Dataset excerpts:

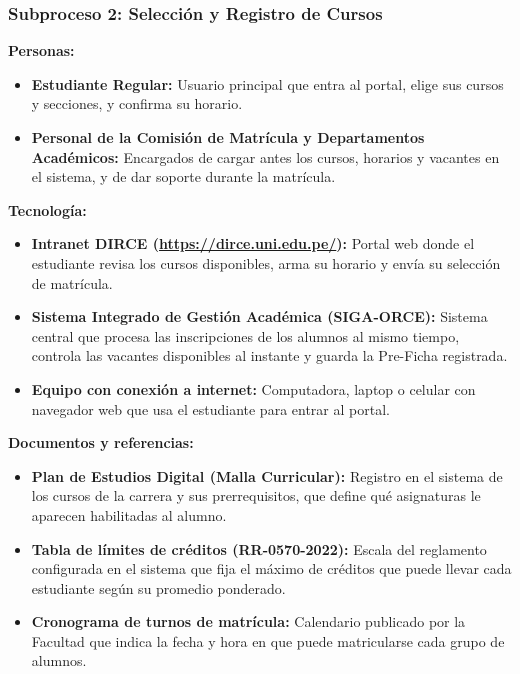 \subsubsection{Subproceso 2: Selección y Registro de Cursos}

\textbf{Personas:}
\begin{itemize}
    \item \textbf{Estudiante Regular:} Usuario principal que entra al portal, elige sus cursos y secciones, y confirma su horario.
    \item \textbf{Personal de la Comisión de Matrícula y Departamentos Académicos:} Encargados de cargar antes los cursos, horarios y vacantes en el sistema, y de dar soporte durante la matrícula.
\end{itemize}

\textbf{Tecnología:}
\begin{itemize}
    \item \textbf{Intranet DIRCE (\url{https://dirce.uni.edu.pe/}):} Portal web donde el estudiante revisa los cursos disponibles, arma su horario y envía su selección de matrícula.
    \item \textbf{Sistema Integrado de Gestión Académica (SIGA-ORCE):} Sistema central que procesa las inscripciones de los alumnos al mismo tiempo, controla las vacantes disponibles al instante y guarda la Pre-Ficha registrada.
    \item \textbf{Equipo con conexión a internet:} Computadora, laptop o celular con navegador web que usa el estudiante para entrar al portal.
\end{itemize}

\textbf{Documentos y referencias:}
\begin{itemize}
    \item \textbf{Plan de Estudios Digital (Malla Curricular):} Registro en el sistema de los cursos de la carrera y sus prerrequisitos, que define qué asignaturas le aparecen habilitadas al alumno.
    \item \textbf{Tabla de límites de créditos (RR-0570-2022):} Escala del reglamento configurada en el sistema que fija el máximo de créditos que puede llevar cada estudiante según su promedio ponderado.
    \item \textbf{Cronograma de turnos de matrícula:} Calendario publicado por la Facultad que indica la fecha y hora en que puede matricularse cada grupo de alumnos.
\end{itemize}
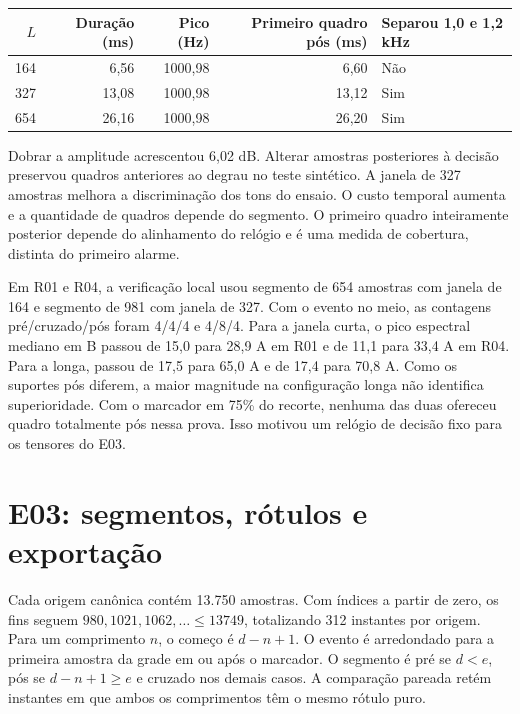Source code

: \documentclass[11pt,a4paper]{article}
\begin{document}
\begin{center}
\begin{tabular}{@{}rrrrl@{}}\toprule
$L$ & Duração (ms) & Pico (Hz) & Primeiro quadro pós (ms) & Separou 1,0 e 1,2 kHz\\\midrule
164 & 6,56 & 1000,98 & 6,60 & Não\\
327 & 13,08 & 1000,98 & 13,12 & Sim\\
654 & 26,16 & 1000,98 & 26,20 & Sim\\\bottomrule
\end{tabular}
\end{center}
Dobrar a amplitude acrescentou 6,02 dB. Alterar amostras posteriores à decisão preservou quadros anteriores ao degrau no teste sintético. A janela de 327 amostras melhora a discriminação dos tons do ensaio. O custo temporal aumenta e a quantidade de quadros depende do segmento. O primeiro quadro inteiramente posterior depende do alinhamento do relógio e é uma medida de cobertura, distinta do primeiro alarme.

Em R01 e R04, a verificação local usou segmento de 654 amostras com janela de 164 e segmento de 981 com janela de 327. Com o evento no meio, as contagens pré/cruzado/pós foram 4/4/4 e 4/8/4. Para a janela curta, o pico espectral mediano em B passou de 15,0 para 28,9 A em R01 e de 11,1 para 33,4 A em R04. Para a longa, passou de 17,5 para 65,0 A e de 17,4 para 70,8 A. Como os suportes pós diferem, a maior magnitude na configuração longa não identifica superioridade. Com o marcador em 75\% do recorte, nenhuma das duas ofereceu quadro totalmente pós nessa prova. Isso motivou um relógio de decisão fixo para os tensores do E03.

\section{E03: segmentos, rótulos e exportação}
Cada origem canônica contém 13.750 amostras. Com índices a partir de zero, os fins seguem $980,1021,1062,\ldots\le13749$, totalizando 312 instantes por origem. Para um comprimento $n$, o começo é $d-n+1$. O evento é arredondado para a primeira amostra da grade em ou após o marcador. O segmento é pré se $d<e$, pós se $d-n+1\ge e$ e cruzado nos demais casos. A comparação pareada retém instantes em que ambos os comprimentos têm o mesmo rótulo puro.
\end{document}

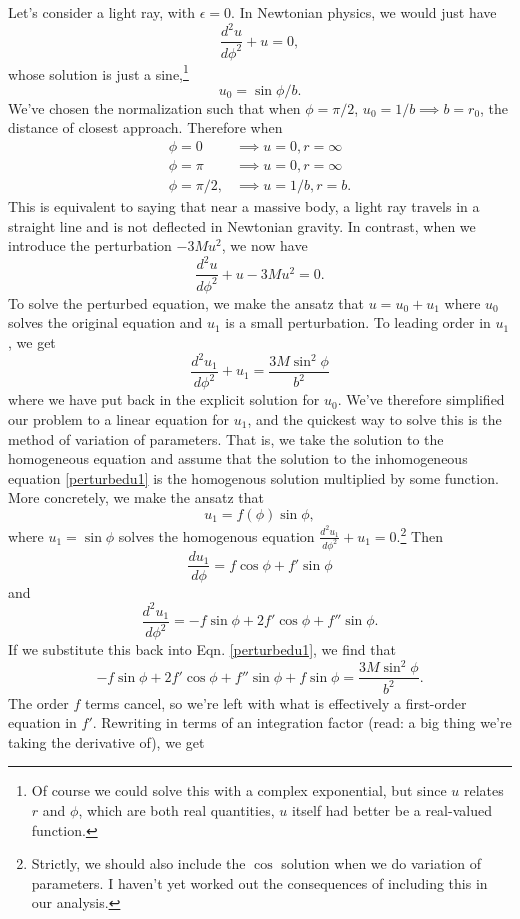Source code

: Let's consider a light ray, with $\epsilon=0$. In Newtonian physics, we would just have
$$\frac{d^2u}{d\phi^2}+u=0,$$ whose solution is just a sine,\footnote{Of course we could solve this with a complex exponential, but since $u$ relates $r$ and $\phi$, which are both real quantities, $u$ itself had better be a real-valued function.} $$u_0=\sin\phi/b.$$ We've chosen the normalization such that when $\phi=\pi/2$, $u_0=1/b\implies b=r_0$, the distance of closest approach. Therefore when
\begin{align*}
    \phi=0 &\implies u=0,r=\infty\\
    \phi=\pi &\implies u=0, r=\infty\\
    \phi=\pi/2, &\implies u=1/b, r=b.
\end{align*}
This is equivalent to saying that near a massive body, a light ray travels in a straight line and is not deflected in Newtonian gravity. In contrast, when we introduce the perturbation $-3Mu^2$, we now have
\begin{equation}
\frac{d^2u}{d\phi^2}+u-3Mu^2=0.
\end{equation}
To solve the perturbed equation, we make the ansatz that $u=u_0+u_1$ where $u_0$ solves the original equation and $u_1$ is a small perturbation. To leading order in $u_1$, we get
\begin{equation}\label{perturbedu1}
\frac{d^2u_1}{d\phi^2}+u_1=\frac{3M\sin^2\phi}{b^2}
\end{equation}
where we have put back in the explicit solution for $u_0$.
We've therefore simplified our problem to a linear equation for $u_1$, and the quickest way to solve this is the method of variation of parameters. That is, we take the solution to the homogeneous equation and assume that the solution to the inhomogeneous equation \ref{perturbedu1} is the homogenous solution multiplied by some function. More concretely, we make the ansatz that $$u_1=f(\phi)\sin\phi,$$ where $u_1=\sin\phi$ solves the homogenous equation $\frac{d^2u_1}{d\phi^2}+u_1=0$.\footnote{Strictly, we should also include the $\cos$ solution when we do variation of parameters. I haven't yet worked out the consequences of including this in our analysis.} Then
$$\frac{du_1}{d\phi}=f\cos\phi+f' \sin\phi$$
and
$$\frac{d^2u_1}{d\phi^2}=-f\sin\phi+2f' \cos\phi+f''\sin\phi.$$
If we substitute this back into Eqn. \ref{perturbedu1}, we find that
$$-f\sin\phi+2f'\cos\phi+f''\sin\phi+f\sin\phi=\frac{3M\sin^2\phi}{b^2}.$$
The order $f$ terms cancel, so we're left with what is effectively a first-order equation in $f'$. Rewriting in terms of an integration factor (read: a big thing we're taking the derivative of), we get

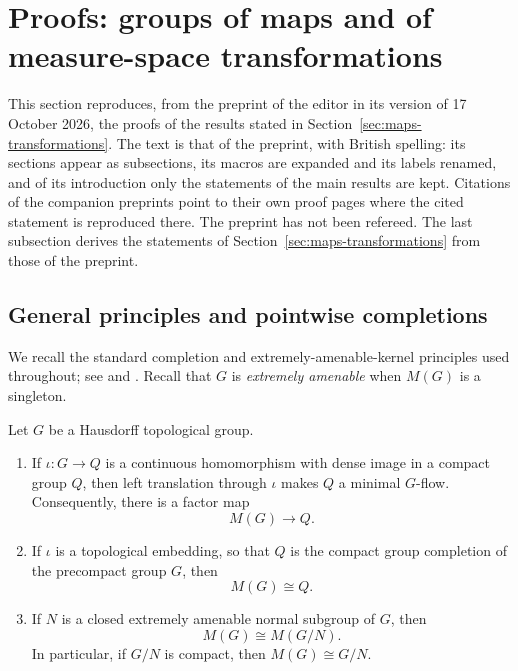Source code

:\section{Proofs: groups of maps and of measure-space transformations}\label{sec:proofs-maps-transformations}

This section reproduces, from the preprint of the editor \cite{LupiniPointwise2026} in its version of 17 October 2026, the
proofs of the results stated in Section~\ref{sec:maps-transformations}. The text is that of the
preprint, with British spelling: its sections appear as subsections, its macros
are expanded and its labels renamed, and of its introduction only the
statements of the main results are kept. Citations of the companion preprints
point to their own proof pages where the cited statement is reproduced there.
The preprint has not been refereed. The last subsection derives the statements
of Section~\ref{sec:maps-transformations} from those of the preprint.

\subsection{General principles and pointwise completions}
\label{sec:pw-umf}

We recall the standard completion and extremely-amenable-kernel principles
used throughout; see \cite[Example~6.1.8 and Theorem~6.2.9]{Pestov2006} and
\cite[Lemma~2.3 and Corollary~2.5]{PestovRemarks2002}. Recall that \(G\) is \emph{extremely amenable} when \(M(G)\) is a
singleton.

\begin{lemma}\label{lem:pw-umf-principles}
Let \(G\) be a Hausdorff topological group.
\begin{enumerate}
\item If \(\iota:G\to Q\) is a continuous homomorphism with dense image in a
compact group \(Q\), then left translation through \(\iota\) makes \(Q\) a
minimal \(G\)-flow. Consequently, there is a factor map
\[
M(G)\longrightarrow Q.
\]
\item If \(\iota\) is a topological embedding, so that \(Q\) is the compact
group completion of the precompact group \(G\), then
\[
M(G)\cong Q.
\]
\item If \(N\) is a closed extremely amenable normal subgroup of \(G\), then
\[
M(G)\cong M(G/N).
\]
In particular, if \(G/N\) is compact, then \(M(G)\cong G/N\).
\end{enumerate}
\end{lemma}

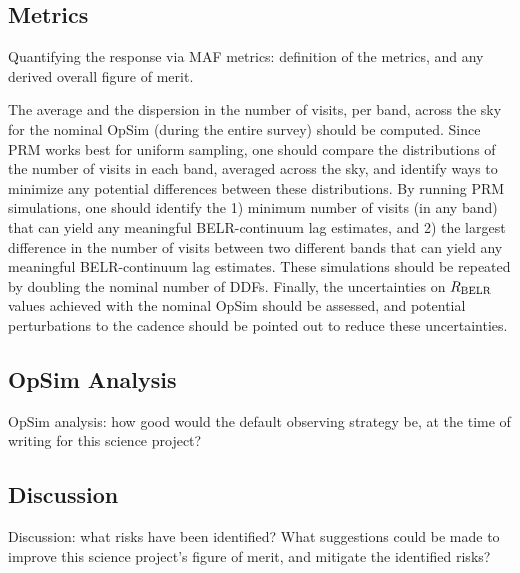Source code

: 
\subsection{Metrics}
\label{sec:\secname:metrics}

Quantifying the response via MAF metrics: definition of the metrics,
and any derived overall figure of merit.

The average and the dispersion in the number of visits, per band, across
the sky for the nominal OpSim (during the entire survey) should be computed.
Since PRM works best for uniform sampling, one should compare the distributions
of the number of visits in each band, averaged across the sky, and identify
ways to minimize any potential differences between these distributions. By
running PRM simulations, one should identify the 1) minimum number of visits
(in any band) that can yield any meaningful BELR-continuum lag estimates, and
2) the largest difference in the number of visits between two different bands
that can yield any meaningful BELR-continuum lag estimates. These simulations
should be repeated by doubling the nominal number of DDFs. Finally, the
uncertainties on $R_{\rm BELR}$ values achieved with the nominal OpSim
should be assessed, and potential perturbations to the cadence should be
pointed out to reduce these uncertainties.


\subsection{OpSim Analysis}
\label{sec:\secname:analysis}

OpSim analysis: how good would the default observing strategy be, at
the time of writing for this science project?



\subsection{Discussion}
\label{sec:\secname:discussion}

Discussion: what risks have been identified? What suggestions could be
made to improve this science project's figure of merit, and mitigate
the identified risks?



\navigationbar
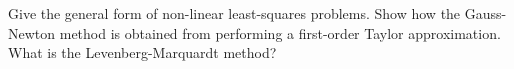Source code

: \documentclass[12pt,a4paper]{article}
\begin{document}
    
    
	
	
	
    
    

\begin{question}
Give the general form of non-linear least-squares problems. Show how the Gauss-Newton method is obtained from performing a first-order Taylor approximation. What is the Levenberg-Marquardt method?
\end{question}
\end{document}
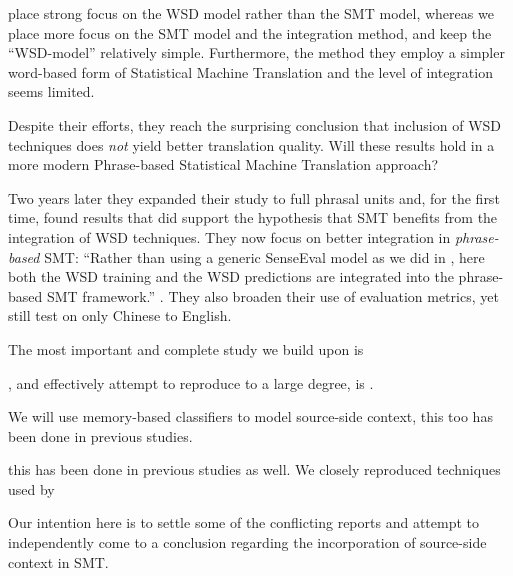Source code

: \documentclass[11pt]{article}
\begin{document}
\cite{CarpuatWu05} place strong focus on the WSD model rather than the SMT
model, whereas we place more focus on the SMT model and the integration method,
and keep the ``WSD-model'' relatively simple. Furthermore, the method they
employ a simpler word-based form of Statistical Machine Translation and the
level of integration seems limited.

Despite their efforts, they reach the surprising conclusion that inclusion of
WSD techniques does \emph{not} yield better translation quality. Will these
results hold in a more modern Phrase-based Statistical Machine Translation
approach?

Two years later they expanded their study to full phrasal units
\citep{CarpuatWu07} and, for the first time, found results that did support the
hypothesis that SMT benefits from the integration of WSD techniques. They now
focus on better integration in \emph{phrase-based} SMT: ``Rather than using a
generic SenseEval model as we did in \cite{CarpuatWu05}, here both the WSD
training and the WSD predictions are integrated into the phrase-based SMT
framework.'' \citep{CarpuatWu07}. They also broaden their use of evaluation
metrics, yet still test on only Chinese to English.

The most important and complete study we build upon is \cite{}

, and effectively attempt to reproduce to a large degree, is \cite{}.



We will use memory-based classifiers to model source-side context, this too has been done in previous studies.

this has been done in previous studies as well. We closely reproduced techniques used by 







Our intention here is to settle some of the conflicting reports and attempt to independently come to a conclusion regarding the incorporation of source-side context in SMT.


\end{document}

→ **What to produce**: Return each line of the data where the word "between" appears.

→ **Answer to this problem**:
ways to minimize any potential differences between these distributions. By
2) the largest difference in the number of visits between two different bands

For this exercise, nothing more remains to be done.